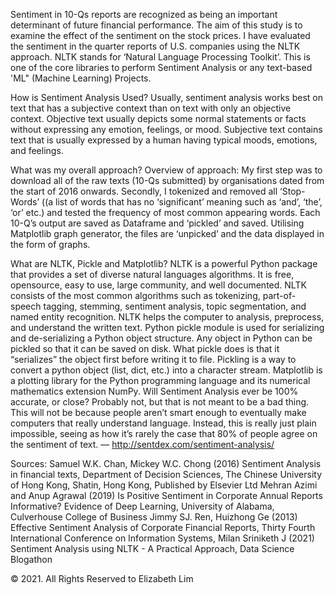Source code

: Sentiment in 10-Qs reports are recognized as being an important determinant of future financial performance. The aim of this study is to examine the effect of the sentiment on the stock prices. I have evaluated the sentiment in the quarter reports of U.S. companies using the NLTK approach. NLTK stands for ‘Natural Language Processing Toolkit’. This is one of the core libraries to perform Sentiment Analysis or any text-based 'ML" (Machine Learning) Projects. 

How is Sentiment Analysis Used? Usually, sentiment analysis works best on text that has a subjective context than on text with only an objective context. Objective text usually depicts some normal statements or facts without expressing any emotion, feelings, or mood. Subjective text contains text that is usually expressed by a human having typical moods, emotions, and feelings.

What was my overall approach? Overview of approach: My first step was to download all of the raw texts (10-Qs submitted) by organisations dated from the start of 2016 onwards. Secondly, I tokenized and removed all ‘Stop-Words’ ((a list of words that has no ‘significant’ meaning such as ‘and’, ‘the’, ‘or’ etc.) and tested the frequency of most common appearing words. Each 10-Q’s output are saved as Dataframe and ‘pickled’ and saved. Utilising Matplotlib graph generator, the files are ‘unpicked’ and the data displayed in the form of graphs.

What are NLTK, Pickle and Matplotlib? NLTK is a powerful Python package that provides a set of diverse natural languages algorithms. It is free, opensource, easy to use, large community, and well documented. NLTK consists of the most common algorithms such as tokenizing, part-of-speech tagging, stemming, sentiment analysis, topic segmentation, and named entity recognition. NLTK helps the computer to analysis, preprocess, and understand the written text. Python pickle module is used for serializing and de-serializing a Python object structure. Any object in Python can be pickled so that it can be saved on disk. What pickle does is that it “serializes” the object first before writing it to file. Pickling is a way to convert a python object (list, dict, etc.) into a character stream.  Matplotlib is a plotting library for the Python programming language and its numerical mathematics extension NumPy.
Will Sentiment Analysis ever be 100% accurate, or close? Probably not, but that is not meant to be a bad thing. This will not be because people aren’t smart enough to eventually make computers that really understand language. Instead, this is really just plain impossible, seeing as how it’s rarely the case that 80% of people agree on the sentiment of text. — http://sentdex.com/sentiment-analysis/

Sources: Samuel W.K. Chan, Mickey W.C. Chong (2016) Sentiment Analysis in financial texts, Department of Decision Sciences, The Chinese University of Hong Kong, Shatin, Hong Kong, Published by Elsevier Ltd Mehran Azimi and Anup Agrawal (2019) Is Positive Sentiment in Corporate Annual Reports Informative? Evidence of Deep Learning, University of Alabama, Culverhouse College of Business Jimmy SJ. Ren, Huizhong Ge (2013) Effective Sentiment Analysis of Corporate Financial Reports, Thirty Fourth International Conference on Information Systems, Milan Sriniketh J (2021) Sentiment Analysis using NLTK - A Practical Approach, Data Science Blogathon

© 2021. All Rights Reserved to Elizabeth Lim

Work request:
Your task is to reproduce exactly the lines that begin with the one containing "Sources: Samuel W.K." and continue to the end of the data, both ends included.

Answer section:
Sources: Samuel W.K. Chan, Mickey W.C. Chong (2016) Sentiment Analysis in financial texts, Department of Decision Sciences, The Chinese University of Hong Kong, Shatin, Hong Kong, Published by Elsevier Ltd Mehran Azimi and Anup Agrawal (2019) Is Positive Sentiment in Corporate Annual Reports Informative? Evidence of Deep Learning, University of Alabama, Culverhouse College of Business Jimmy SJ. Ren, Huizhong Ge (2013) Effective Sentiment Analysis of Corporate Financial Reports, Thirty Fourth International Conference on Information Systems, Milan Sriniketh J (2021) Sentiment Analysis using NLTK - A Practical Approach, Data Science Blogathon

© 2021. All Rights Reserved to Elizabeth Lim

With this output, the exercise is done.